Okay. Should be fine. Can you set it to the width needed without measuring? 

Al

Friends don't let friends use stamped metal tools sold at clothing stores.


----------



## Chris Curl (Jan 1, 2013)

Al B Thayer said:


> Okay. Should be fine. Can you set it to the width needed without measuring?
> 
> Al


yes, you can.


----------



## Al B Thayer (Dec 10, 2011)

Chris Curl said:


> yes, you can.


Then I'd say you've got a winner. Can you get by with only one adjustable side? Seems like the best way to keep things square would be to make one side fixed. Yes?

Al

Friends don't let friends use stamped metal tools sold at clothing stores.


----------



## Al B Thayer (Dec 10, 2011)

I took another look at your drawings. Now I understand it's the same fixture in two different positions. Smart. Nice drawings, is that sketch up?

Al

Friends don't let friends use stamped metal tools sold at clothing stores.


----------



## Chris Curl (Jan 1, 2013)

Al, thanks. Yes it is SketchUp.

I started on the real thing tonight. I'll post pics and info in the next few days.


----------



## hillpanther (Jun 24, 2012)

Chris Curl said:


> Al, thanks. Yes it is SketchUp.
> 
> I started on the real thing tonight. I'll post pics and info in the next few days.

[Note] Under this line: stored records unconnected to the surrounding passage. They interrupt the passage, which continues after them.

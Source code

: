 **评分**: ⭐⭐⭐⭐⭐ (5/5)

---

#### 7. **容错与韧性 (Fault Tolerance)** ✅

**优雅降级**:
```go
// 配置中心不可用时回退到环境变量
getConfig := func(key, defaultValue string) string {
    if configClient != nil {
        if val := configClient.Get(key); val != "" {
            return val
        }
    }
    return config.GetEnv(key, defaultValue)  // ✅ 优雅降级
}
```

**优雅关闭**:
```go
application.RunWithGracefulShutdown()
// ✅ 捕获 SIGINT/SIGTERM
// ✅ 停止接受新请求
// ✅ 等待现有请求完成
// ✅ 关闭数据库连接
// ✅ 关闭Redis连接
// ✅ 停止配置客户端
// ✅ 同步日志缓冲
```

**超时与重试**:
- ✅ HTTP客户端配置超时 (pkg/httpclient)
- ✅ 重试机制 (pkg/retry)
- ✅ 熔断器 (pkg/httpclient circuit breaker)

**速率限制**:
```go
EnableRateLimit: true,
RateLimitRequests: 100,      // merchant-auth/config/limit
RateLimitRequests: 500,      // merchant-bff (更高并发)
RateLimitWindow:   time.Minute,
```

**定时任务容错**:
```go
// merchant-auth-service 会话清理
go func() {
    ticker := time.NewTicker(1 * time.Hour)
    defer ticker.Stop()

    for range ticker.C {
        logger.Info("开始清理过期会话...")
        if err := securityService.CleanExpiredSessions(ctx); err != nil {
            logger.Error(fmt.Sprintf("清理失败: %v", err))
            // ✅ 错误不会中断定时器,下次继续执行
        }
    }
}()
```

looking forward your concept.


----------



## snookfish (Jan 10, 2011)

This has given me a good place to start. I have 2 T tracks running the length of my workbench. I think with some modifications I can create something similar but use my t track to simply move the jig down to the next dado using my router. Can't wait to see you build this!


----------



## jschaben (Apr 1, 2010)

I'm kind of in Al's camp with the use of guide bushings. In the first place, once built, the jig is married to that router/bit combination and unless that router has a flat on the base plate, you need to mark the base to insure you maintain the orientation of the router to the fence. Most routers do not come with the bits perfectly centered, regardless what the marketeers say.
Secondly, you are limited in the range of dado widths you can achieve. 
I built mine with a 1/8" offset so I can get dado widths from 1/8" up, with any router I happen to have that will accept guide bushings. I just need to select a bit/bushing combination with a 1/4" difference in OD. :smile:


----------